Games and sports normally have winners and losers. In poker we have new winners and losers literally every minute or so. Since most games are played with eight or nine players, it is a lot easier to be the non-winner in a poker hand than to be the winner. Despite semi-constantly being in non-winning situations, most players handle winning much better than losing, to say the least. Players tend to put little focus on the non-winning aspects of the game. They focus on winning pots. They think about ways to get more money in their pockets by winning it from their opponents. Obviously this is important, but poker income is made during an exchange of money. The different players shove money into pots. They take money out of pots. Money moves back and forth around the table, over and over. A single chip may be in the possession of a dozen different people within the same hour. Poker income is not made in a nice, regular, and easy to see fashion. Money is made in literally dozens of small, innocuous, cumulative ways.
Money not lost spends the same as money won.

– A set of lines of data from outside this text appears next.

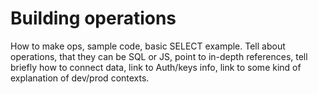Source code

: # Building operations

How to make ops, sample code, basic SELECT example. Tell about operations, that they can be SQL or JS, point to in-depth references, tell briefly how to connect data, link to Auth/keys info, link to some kind of explanation of dev/prod contexts.
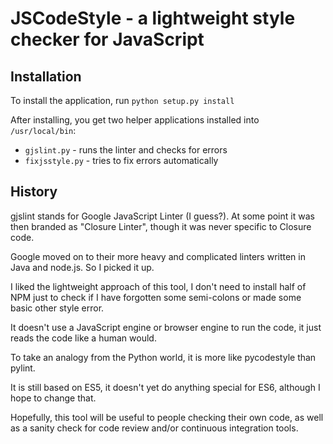 # JSCodeStyle - a lightweight style checker for JavaScript

## Installation

To install the application, run `python setup.py install`

After installing, you get two helper applications installed into `/usr/local/bin`:

* `gjslint.py` - runs the linter and checks for errors
* `fixjsstyle.py` - tries to fix errors automatically

## History

gjslint stands for Google JavaScript Linter (I guess?). At some point
it was then branded as "Closure Linter", though it was never specific
to Closure code.

Google moved on to their more heavy and complicated linters written in
Java and node.js. So I picked it up.

I liked the lightweight approach of this tool, I don't need to install
half of NPM just to check if I have forgotten some semi-colons or made
some basic other style error.

It doesn't use a JavaScript engine or browser engine to run the code,
it just reads the code like a human would.

To take an analogy from the Python world, it is more like pycodestyle
than pylint.

It is still based on ES5, it doesn't yet do anything special for ES6,
although I hope to change that.

Hopefully, this tool will be useful to people checking their own code,
as well as a sanity check for code review and/or continuous
integration tools.
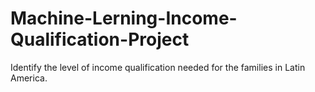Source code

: # Machine-Lerning-Income-Qualification-Project
Identify the level of income qualification needed for the families in Latin America.
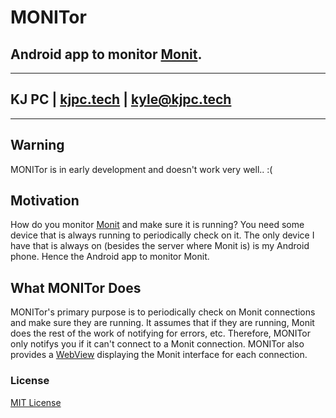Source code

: # MONITor
## Android app to monitor [Monit](https://mmonit.com/monit/).

---
## KJ PC | [kjpc.tech](https://kjpc.tech/) | [kyle@kjpc.tech](mailto:kyle@kjpc.tech)
---

## Warning
MONITor is in early development and doesn't work very well.. :(

## Motivation
How do you monitor [Monit](https://mmonit.com/monit/) and make sure it is running? You need some device that is always running to periodically check on it. The only device I have that is always on (besides the server where Monit is) is my Android phone. Hence the Android app to monitor Monit.

## What MONITor Does
MONITor's primary purpose is to periodically check on Monit connections and make sure they are running. It assumes that if they are running, Monit does the rest of the work of notifying for errors, etc. Therefore, MONITor only notifys you if it can't connect to a Monit connection. MONITor also provides a [WebView](https://developer.android.com/reference/android/webkit/WebView.html) displaying the Monit interface for each connection.

### License
[MIT License](LICENSE)
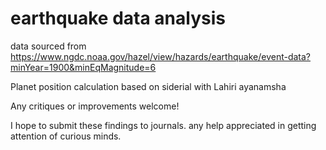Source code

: # earthquake data analysis 

data sourced from https://www.ngdc.noaa.gov/hazel/view/hazards/earthquake/event-data?minYear=1900&minEqMagnitude=6

Planet position calculation based on siderial with Lahiri ayanamsha 

Any critiques or improvements welcome!

I hope to submit these findings to journals. any help appreciated in getting attention of curious minds.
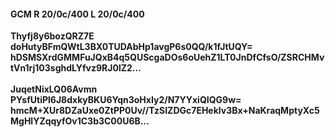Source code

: #### GCM R 20/0c/400 L 20/0c/400
**Thyfj8y6bozQRZ7E**<br/>**doHutyBFmQWtL3BX0TUDAbHp1avgP6s0QQ/k1fJtUQY=**<br/>**hDSMSXrdGMMFuJQxB4q5QUScgaDOs6oUehZ1LT0JnDfCfsO/ZSRCHMvtVn1rj103sghdLYfvz9RJ0lZ2...**<br/><br/>
**JuqetNixLQ06Avmn**<br/>**PYsfUtiPl6J8dxkyBKU6Yqn3oHxIy2/N7YYxiQIQG9w=**<br/>**hmcM+XUr8DZaUxe0ZtPP0Uv//TzSIZDGc7EHeklv3Bx+NaKraqMptyXc5MgHlYZqqyfOv1C3b3C00U6B...**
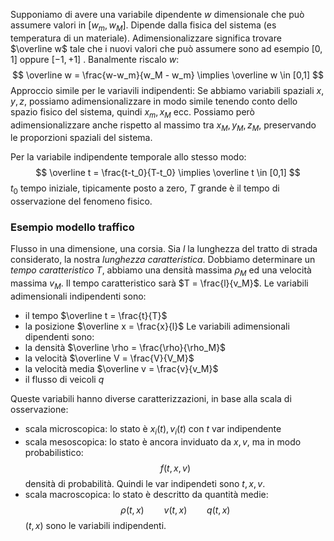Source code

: Supponiamo di avere una variabile dipendente $w$ dimensionale che può assumere valori in $[w_m, w_M]$. Dipende dalla fisica del sistema (es temperatura di un materiale).
Adimensionalizzare significa trovare $\overline w$ tale che i nuovi valori che può assumere sono ad esempio $[0,1]$ oppure $[-1,+1]$ . Banalmente riscalo $w$:
$$
\overline w = \frac{w-w_m}{w_M - w_m} \implies \overline w \in [0,1]
$$
Approccio simile per le variavili indipendenti:
Se abbiamo variabili spaziali $x,y,z$, possiamo adimensionalizzare in modo simile tenendo conto dello spazio fisico del sistema, quindi $x_m,x_M$ ecc.
Possiamo però adimensionalizzare anche rispetto al massimo tra $x_M,y_M,z_M$, preservando le proporzioni spaziali del sistema. 

Per la variabile indipendente temporale allo stesso modo:
$$
\overline t = \frac{t-t_0}{T-t_0} \implies \overline t \in [0,1]
$$
$t_0$ tempo iniziale, tipicamente posto a zero, $T$ grande è il tempo di osservazione del fenomeno fisico. 

### Esempio modello traffico
Flusso in una dimensione, una corsia. Sia $l$ la lunghezza del tratto di strada considerato, la nostra _lunghezza caratteristica_. Dobbiamo determinare un _tempo caratteristico_ $T$, abbiamo una densità massima $\rho_M$ ed una velocità massima $v_M$.
Il tempo caratteristico sarà $T = \frac{l}{v_M}$.
Le variabili adimensionali indipendenti sono:
- il tempo $\overline t = \frac{t}{T}$
- la posizione $\overline x = \frac{x}{l}$
Le variabili adimensionali dipendenti sono:
- la densità $\overline \rho = \frac{\rho}{\rho_M}$
- la velocità $\overline V = \frac{V}{V_M}$
- la velocità media $\overline v = \frac{v}{v_M}$
- il flusso di veicoli $q$

Queste variabili hanno diverse caratterizzazioni, in base alla scala di osservazione:
- scala microscopica: lo stato è $x_i(t), v_i(t)$ con $t$ var indipendente
- scala mesoscopica: lo stato è ancora inviduato da $x,v$, ma in modo probabilistico:
$$
f(t,x,v)
$$
densità di probabilità. Quindi le var indipendeti sono $t,x,v$.
- scala macroscopica: lo stato è descritto da quantità medie:
$$
\rho(t,x) \qquad v(t,x) \qquad q(t,x)
$$
$(t,x)$ sono le variabili indipendenti.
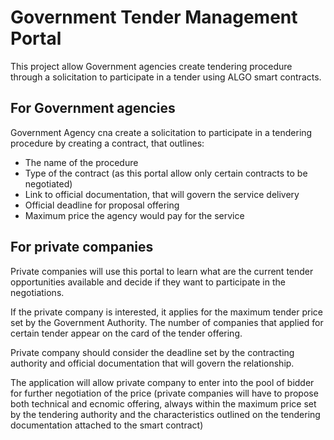 # Government Tender Management Portal

This project allow Government agencies create tendering procedure through a solicitation to participate in a tender using ALGO smart contracts.

## For Government agencies

Government Agency cna create a solicitation to participate in a tendering procedure by creating a contract, that outlines:

- The name of the procedure
- Type of the contract (as this portal allow only certain contracts to be negotiated)
- Link to official documentation, that will govern the service delivery
- Official deadline for proposal offering
- Maximum price the agency would pay for the service

## For private companies

Private companies will use this portal to learn what are the current tender opportunities available and decide if they want to participate in the negotiations.

If the private company is interested, it applies for the maximum tender price set by the Government Authority. The number of companies that applied for certain tender appear on the card of the tender offering.

Private company should consider the deadline set by the contracting authority and official documentation that will govern the relationship.

The application will allow private company to enter into the pool of bidder for further negotiation of the price (private companies will have to propose both technical and ecnomic offering, always within the maximum price set by the tendering authority and the characteristics outlined on the tendering documentation attached to the smart contract)

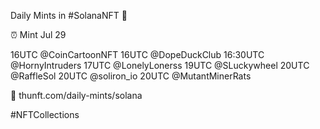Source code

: Daily Mints in #SolanaNFT 🚀

⏰ Mint Jul 29

16UTC @CoinCartoonNFT
16UTC @DopeDuckClub
16:30UTC @HornyIntruders
17UTC @LonelyLonerss
19UTC @SLuckywheel
20UTC @RaffleSol
20UTC @soliron_io
20UTC @MutantMinerRats

🔗 thunft.com/daily-mints/solana

#NFTCollections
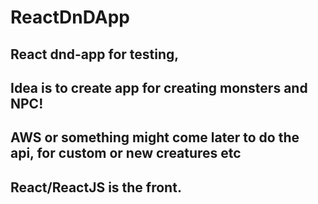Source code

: # ReactDnDApp
React dnd-app for testing,
-----
Idea is to create app for creating monsters and NPC!
----
AWS or something might come later to do the api, for custom or new creatures etc
---
React/ReactJS is the front.
----
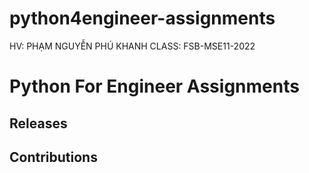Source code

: # python4engineer-assignments
HV: PHẠM NGUYỄN PHÚ KHANH
CLASS: FSB-MSE11-2022

# Python For Engineer Assignments



[comment]: #cover


## Releases


## Contributions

But also, the nature of poker is that you must lose in order to win. You aren’t going to win 100% of your pots. Except when playing head-up, you will always lose most of the hands you are dealt in. You will usually lose most of the pots you play. The door to poker income swings both ways -- money has to go out for money to come in.
A key to winning is the ability to lose well.
Tilt is just the first thing to control. You need to push yourself to play with self-control at all times. But if you are in fact trying to be a winning player you won’t have bat-out-of-hell tilt frenzies that often. You will lose pots many times each hour though. When you win pots it is important to extract extra bets from your opponents. So, since you lose more pots than you win, it should be clear that it is important not give up extra bets in pots you lose.
Saving bets needs to be viewed in the context of what I have been talking about here. You WILL lose pots. The price of being a winning poker player is to lose pots regularly. If you lose sensibly, calmly (chip-wise) and with the strategic understanding that bets not lost are just as valuable as bets won, you will increase your hourly win rate just as surely as if an opponent put extra chips into each pot you win.
"This door swings both ways/which one will it be/will you live in happiness or dwell in misery." The happiness of winning at poker MUST include the "misery" of losing. If one hand you send AK against Q7 and the flop is QJT, the turn a 7, and river a 3, and another hand you send AK against Q7 and the flop is QJT, the turn a 7 and the river a 7, you should understand that to experience the happiness of the first you sometimes must experience the misery of the second. The rake is not the only price we pay to play poker. We have to pay the freight of losing to win.